Supplied data:
----------

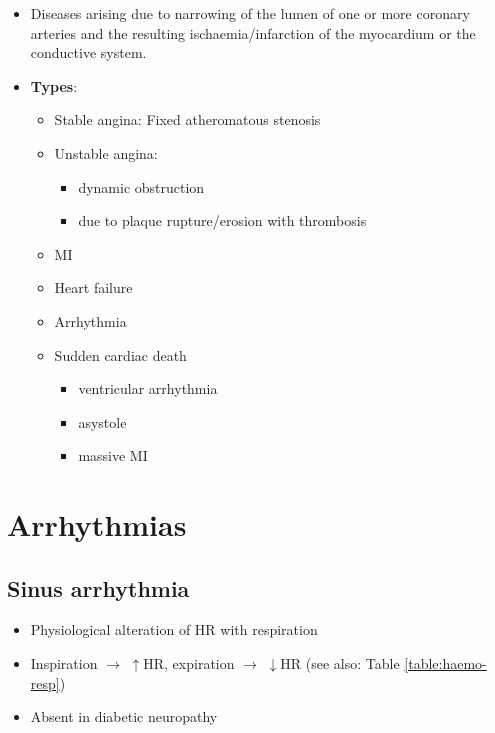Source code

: \documentclass[
  12pt,
]{memoir}
\providecommand{\tightlist}{%
  \setlength{\itemsep}{0pt}\setlength{\parskip}{0pt}}
\begin{document}
\begin{itemize}
\tightlist
\item
  Diseases arising due to narrowing of the lumen of one or more coronary
  arteries and the resulting ischaemia/infarction of the myocardium or
  the conductive system.
\item
  \textbf{Types}:

  \begin{itemize}
  \tightlist
  \item
    Stable angina: Fixed atheromatous stenosis
  \item
    Unstable angina:

    \begin{itemize}
    \tightlist
    \item
      dynamic obstruction
    \item
      due to plaque rupture/erosion with thrombosis
    \end{itemize}
  \item
    MI
  \item
    Heart failure
  \item
    Arrhythmia
  \item
    Sudden cardiac death

    \begin{itemize}
    \tightlist
    \item
      ventricular arrhythmia
    \item
      asystole
    \item
      massive MI
    \end{itemize}
  \end{itemize}
\end{itemize}

\hypertarget{arrhythmias}{%
\section{Arrhythmias}\label{arrhythmias}}

\hypertarget{sinus-arrhythmia}{%
\subsection{Sinus arrhythmia}\label{sinus-arrhythmia}}

\begin{itemize}
\tightlist
\item
  Physiological alteration of HR with respiration
\item
  Inspiration \(\rightarrow\) \(\uparrow\)HR, expiration \(\rightarrow\)
  \(\downarrow\)HR (see also: Table \ref{table:haemo-resp})
\item
  Absent in diabetic neuropathy
\end{itemize}
\end{document}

----------

Exercise objective: What you return should be the entries from above, unchanged and without their images.

Solution to this problem:
Source code

: \documentclass[
  12pt,
]{memoir}
\providecommand{\tightlist}{%
  \setlength{\itemsep}{0pt}\setlength{\parskip}{0pt}}
\begin{document}
\begin{itemize}
\tightlist
\item
  Diseases arising due to narrowing of the lumen of one or more coronary
  arteries and the resulting ischaemia/infarction of the myocardium or
  the conductive system.
\item
  \textbf{Types}:

  \begin{itemize}
  \tightlist
  \item
    Stable angina: Fixed atheromatous stenosis
  \item
    Unstable angina:

    \begin{itemize}
    \tightlist
    \item
      dynamic obstruction
    \item
      due to plaque rupture/erosion with thrombosis
    \end{itemize}
  \item
    MI
  \item
    Heart failure
  \item
    Arrhythmia
  \item
    Sudden cardiac death

    \begin{itemize}
    \tightlist
    \item
      ventricular arrhythmia
    \item
      asystole
    \item
      massive MI
    \end{itemize}
  \end{itemize}
\end{itemize}

\hypertarget{arrhythmias}{%
\section{Arrhythmias}\label{arrhythmias}}

\hypertarget{sinus-arrhythmia}{%
\subsection{Sinus arrhythmia}\label{sinus-arrhythmia}}

\begin{itemize}
\tightlist
\item
  Physiological alteration of HR with respiration
\item
  Inspiration \(\rightarrow\) \(\uparrow\)HR, expiration \(\rightarrow\)
  \(\downarrow\)HR (see also: Table \ref{table:haemo-resp})
\item
  Absent in diabetic neuropathy
\end{itemize}
\end{document}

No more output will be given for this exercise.